BEGIN Data for this task
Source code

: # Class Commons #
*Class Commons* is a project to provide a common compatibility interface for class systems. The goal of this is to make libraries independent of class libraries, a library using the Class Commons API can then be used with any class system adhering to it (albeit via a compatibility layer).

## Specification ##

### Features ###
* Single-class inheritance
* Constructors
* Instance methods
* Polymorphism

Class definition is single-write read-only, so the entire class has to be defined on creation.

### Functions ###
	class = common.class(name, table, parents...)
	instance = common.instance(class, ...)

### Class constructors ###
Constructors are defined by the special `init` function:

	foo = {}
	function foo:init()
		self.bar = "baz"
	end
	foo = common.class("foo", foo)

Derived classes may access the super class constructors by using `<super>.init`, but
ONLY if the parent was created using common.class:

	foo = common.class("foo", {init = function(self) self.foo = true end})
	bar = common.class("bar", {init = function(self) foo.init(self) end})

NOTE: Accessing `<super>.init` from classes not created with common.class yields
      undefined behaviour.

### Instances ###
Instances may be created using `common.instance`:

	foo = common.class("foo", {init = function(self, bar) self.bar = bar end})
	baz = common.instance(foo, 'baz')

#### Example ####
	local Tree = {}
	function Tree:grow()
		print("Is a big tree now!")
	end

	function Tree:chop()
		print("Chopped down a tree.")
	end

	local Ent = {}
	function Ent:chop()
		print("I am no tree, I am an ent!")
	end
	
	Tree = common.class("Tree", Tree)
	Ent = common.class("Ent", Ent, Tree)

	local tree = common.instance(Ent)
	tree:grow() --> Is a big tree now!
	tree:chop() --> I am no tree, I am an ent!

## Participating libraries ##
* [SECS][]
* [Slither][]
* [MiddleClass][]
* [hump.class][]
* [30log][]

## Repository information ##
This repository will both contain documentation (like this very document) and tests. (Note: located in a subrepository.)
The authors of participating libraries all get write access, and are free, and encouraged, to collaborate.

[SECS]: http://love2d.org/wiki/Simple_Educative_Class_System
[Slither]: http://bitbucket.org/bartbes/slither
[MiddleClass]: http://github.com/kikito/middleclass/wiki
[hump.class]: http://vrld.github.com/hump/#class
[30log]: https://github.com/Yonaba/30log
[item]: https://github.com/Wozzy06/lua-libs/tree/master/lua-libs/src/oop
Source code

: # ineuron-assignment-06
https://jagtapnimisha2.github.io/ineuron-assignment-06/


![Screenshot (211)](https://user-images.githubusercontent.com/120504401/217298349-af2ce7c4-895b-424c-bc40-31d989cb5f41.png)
END Data for this task
Work to be completed:
The reply must present every entry, transcribed with its exact wording.

Exercise output:
Source code

: # Class Commons #
*Class Commons* is a project to provide a common compatibility interface for class systems. The goal of this is to make libraries independent of class libraries, a library using the Class Commons API can then be used with any class system adhering to it (albeit via a compatibility layer).

## Specification ##

### Features ###
* Single-class inheritance
* Constructors
* Instance methods
* Polymorphism

Class definition is single-write read-only, so the entire class has to be defined on creation.

### Functions ###
	class = common.class(name, table, parents...)
	instance = common.instance(class, ...)

### Class constructors ###
Constructors are defined by the special `init` function:

	foo = {}
	function foo:init()
		self.bar = "baz"
	end
	foo = common.class("foo", foo)

Derived classes may access the super class constructors by using `<super>.init`, but
ONLY if the parent was created using common.class:

	foo = common.class("foo", {init = function(self) self.foo = true end})
	bar = common.class("bar", {init = function(self) foo.init(self) end})

NOTE: Accessing `<super>.init` from classes not created with common.class yields
      undefined behaviour.

### Instances ###
Instances may be created using `common.instance`:

	foo = common.class("foo", {init = function(self, bar) self.bar = bar end})
	baz = common.instance(foo, 'baz')

#### Example ####
	local Tree = {}
	function Tree:grow()
		print("Is a big tree now!")
	end

	function Tree:chop()
		print("Chopped down a tree.")
	end

	local Ent = {}
	function Ent:chop()
		print("I am no tree, I am an ent!")
	end
	
	Tree = common.class("Tree", Tree)
	Ent = common.class("Ent", Ent, Tree)

	local tree = common.instance(Ent)
	tree:grow() --> Is a big tree now!
	tree:chop() --> I am no tree, I am an ent!

## Participating libraries ##
* [SECS][]
* [Slither][]
* [MiddleClass][]
* [hump.class][]
* [30log][]

## Repository information ##
This repository will both contain documentation (like this very document) and tests. (Note: located in a subrepository.)
The authors of participating libraries all get write access, and are free, and encouraged, to collaborate.

[SECS]: http://love2d.org/wiki/Simple_Educative_Class_System
[Slither]: http://bitbucket.org/bartbes/slither
[MiddleClass]: http://github.com/kikito/middleclass/wiki
[hump.class]: http://vrld.github.com/hump/#class
[30log]: https://github.com/Yonaba/30log
[item]: https://github.com/Wozzy06/lua-libs/tree/master/lua-libs/src/oop
Source code

: # ineuron-assignment-06
https://jagtapnimisha2.github.io/ineuron-assignment-06/


![Screenshot (211)](https://user-images.githubusercontent.com/120504401/217298349-af2ce7c4-895b-424c-bc40-31d989cb5f41.png)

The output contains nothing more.